Я резво припустил к двери подъезда. Юл принялся ругаться мне вслед, но я пообещал ему еще модуль памяти и новый сустав, и он успокоился. Я злорадно подумал, что, если лечение сработает, после Отто я отправлюсь прямиком домой, и курить с Экзи до полного выздоровления будет шантажистка Марта.

Резво, насколько позволял постоянный шум в ушах и ненавязчивое кружение цветных пятен перед глазами, поднялся по лестнице. Но не успел прикоснуться к кнопке звонка, как Отто сам распахнул дверь и буквально втащил меня в комнату.

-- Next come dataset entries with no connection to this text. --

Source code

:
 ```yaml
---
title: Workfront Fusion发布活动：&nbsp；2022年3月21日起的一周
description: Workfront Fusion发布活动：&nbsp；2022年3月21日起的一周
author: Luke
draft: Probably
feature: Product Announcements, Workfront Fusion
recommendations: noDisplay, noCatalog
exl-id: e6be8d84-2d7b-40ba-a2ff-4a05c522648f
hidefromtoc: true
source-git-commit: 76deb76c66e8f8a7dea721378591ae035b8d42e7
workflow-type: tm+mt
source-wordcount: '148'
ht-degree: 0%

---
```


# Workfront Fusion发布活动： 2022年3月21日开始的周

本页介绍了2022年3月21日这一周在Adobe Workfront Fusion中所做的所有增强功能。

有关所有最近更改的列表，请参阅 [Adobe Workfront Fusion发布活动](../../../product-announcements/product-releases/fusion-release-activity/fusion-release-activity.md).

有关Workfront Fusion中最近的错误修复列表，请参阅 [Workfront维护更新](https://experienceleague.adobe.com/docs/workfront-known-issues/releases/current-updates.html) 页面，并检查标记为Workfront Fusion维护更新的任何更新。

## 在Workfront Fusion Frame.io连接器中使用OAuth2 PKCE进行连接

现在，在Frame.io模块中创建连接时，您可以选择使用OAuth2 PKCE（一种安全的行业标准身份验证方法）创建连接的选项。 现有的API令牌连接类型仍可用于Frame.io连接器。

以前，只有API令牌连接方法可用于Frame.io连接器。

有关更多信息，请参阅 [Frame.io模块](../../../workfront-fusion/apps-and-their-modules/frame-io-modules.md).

— Ферро, где ты пропадаешь?! — взволнованно прошептал он. — Мне позарез нужна твоя помощь.

— Какая удача, — едва слышно, но с изрядной долей сарказма воскликнул я, — мне твоя тоже. А почему шепотом?

— Потому что он в кабинете, — заговорщически произнес Отто.

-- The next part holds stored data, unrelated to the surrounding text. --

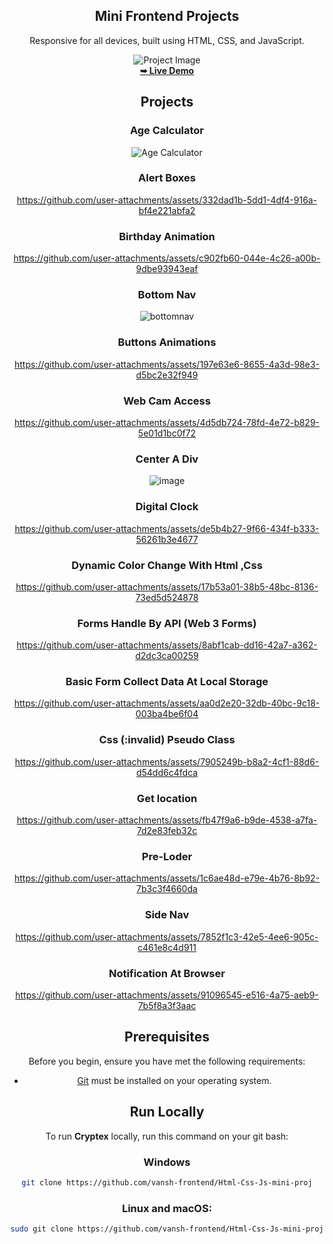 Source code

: <div align="center">

  <h2>Mini Frontend Projects</h2>
  Responsive for all devices, built using HTML, CSS, and JavaScript.

  ![Project Image](https://github.com/user-attachments/assets/77c7dfb6-dae3-4f0f-831f-4b5d3b12056d)
  <br />
  <a href="https://stocknest.netlify.app/"><strong>➥ Live Demo</strong></a>



## Projects

### Age Calculator
![Age Calculator](https://github.com/user-attachments/assets/d80b806d-40af-4368-8c32-73ec2dab81fe)

### Alert Boxes
https://github.com/user-attachments/assets/332dad1b-5dd1-4df4-916a-bf4e221abfa2

### Birthday Animation
https://github.com/user-attachments/assets/c902fb60-044e-4c26-a00b-9dbe93943eaf

### Bottom Nav
![bottomnav](https://github.com/user-attachments/assets/ea18fb70-3eb0-4912-a196-ffe7eb2224f2)


### Buttons Animations
https://github.com/user-attachments/assets/197e63e6-8655-4a3d-98e3-d5bc2e32f949

### Web Cam Access
https://github.com/user-attachments/assets/4d5db724-78fd-4e72-b829-5e01d1bc0f72

### Center A Div
![image](https://github.com/user-attachments/assets/236a889d-ad1c-4195-971d-e63849757d1c)

### Digital Clock
https://github.com/user-attachments/assets/de5b4b27-9f66-434f-b333-56261b3e4677

### Dynamic Color Change With Html ,Css
https://github.com/user-attachments/assets/17b53a01-38b5-48bc-8136-73ed5d524878

### Forms Handle By API (Web 3 Forms)
https://github.com/user-attachments/assets/8abf1cab-dd16-42a7-a362-d2dc3ca00259

### Basic Form Collect Data At Local Storage
https://github.com/user-attachments/assets/aa0d2e20-32db-40bc-9c18-003ba4be6f04

### Css (:invalid) Pseudo Class
https://github.com/user-attachments/assets/7905249b-b8a2-4cf1-88d6-d54dd6c4fdca

### Get location
https://github.com/user-attachments/assets/fb47f9a6-b9de-4538-a7fa-7d2e83feb32c

### Pre-Loder
https://github.com/user-attachments/assets/1c6ae48d-e79e-4b76-8b92-7b3c3f4660da

### Side Nav
https://github.com/user-attachments/assets/7852f1c3-42e5-4ee6-905c-c461e8c4d911

### Notification At Browser
https://github.com/user-attachments/assets/91096545-e516-4a75-aeb9-7b5f8a3f3aac

## Prerequisites

Before you begin, ensure you have met the following requirements:

- [Git](https://git-scm.com/downloads) must be installed on your operating system.

## Run Locally

To run **Cryptex** locally, run this command on your git bash:

### Windows
``` bash
git clone https://github.com/vansh-frontend/Html-Css-Js-mini-proj
```

### Linux and macOS:

```bash
sudo git clone https://github.com/vansh-frontend/Html-Css-Js-mini-proj
```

— Кто он? Папа римский? Что ты тайны мадридского двора разводишь? Хватит интриговать. Давай в двух словах, а то у меня очень важное дело.

Штоффе оттащил меня к стене, в нишу между зеркалом и гардеробом. По всей видимости, там стояла изобретенная им на досуге защита от прослушивания.

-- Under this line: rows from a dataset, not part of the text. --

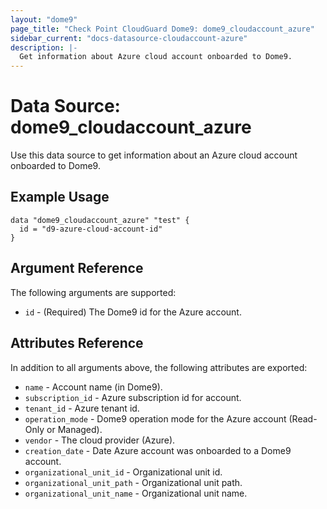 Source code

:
 ```yaml
---
layout: "dome9"
page_title: "Check Point CloudGuard Dome9: dome9_cloudaccount_azure"
sidebar_current: "docs-datasource-cloudaccount-azure"
description: |-
  Get information about Azure cloud account onboarded to Dome9.
---
```


# Data Source: dome9_cloudaccount_azure

Use this data source to get information about an Azure cloud account onboarded to Dome9.

## Example Usage

```hcl
data "dome9_cloudaccount_azure" "test" {
  id = "d9-azure-cloud-account-id"
}
```

## Argument Reference

The following arguments are supported:

* `id` - (Required) The Dome9 id for the Azure account.

## Attributes Reference

In addition to all arguments above, the following attributes are exported:

* `name` - Account name (in Dome9).
* `subscription_id` - Azure subscription id for account.
* `tenant_id` - Azure tenant id.
* `operation_mode` - Dome9 operation mode for the Azure account (Read-Only or Managed).
* `vendor` - The cloud provider (Azure).
* `creation_date` - Date Azure account was onboarded to a Dome9 account.
* `organizational_unit_id` - Organizational unit id.
* `organizational_unit_path` - Organizational unit path.
* `organizational_unit_name` - Organizational unit name.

— Ферро, я искал тебя два дня в надежде, что ты мне поможешь. Сейчас у меня в кабинете сидит человек, который хочет, просто-таки горит желанием купить мои риммианские гобелены.

На мгновение я забыл о мертвом саломарце. Уже несколько недель газеты и журналы ждали новостей по делу о гобеленах мастера Суо. «Маньяк уничтожает работы великого Суо», «Трагедия в мире искусства: работы Мастера гибнут от рук неизвестного сумасшедшего» и т.д., и т.п. Такими заголовками были украшены первые полосы весь последний год. Сорок одна работа покончившего с собой риммианского мастера не подлежит восстановлению — кислота, нож, бензин. Маньяк уничтожил полотна Суо на шести планетах, в том числе в хранилище государственного музея в Риммии на Большой Нереиде. Преступника обвиняли не только в порче полотен, но и в том, что неизвестный довел Мастера до суицида. Суо несколько раз пытался покончить с собой тем же способом, каким преследователь уничтожал его творения. В конце концов он преуспел. Мучительная смерть риммианского гения в ванне с кислотой прекратила его страдания и череду покушений на гобелены. Уже около месяца по делу не было никаких известий. Следствие зашло в тупик. В составе специальной группы экспертов, занимающихся поимкой любителя гобеленов Суо, на данный момент числилось пять землян, двое из них жили и работали в Питере. При этом ни один не торопился общаться с прессой и не давал никаких конкретных данных о том, как развивается дело.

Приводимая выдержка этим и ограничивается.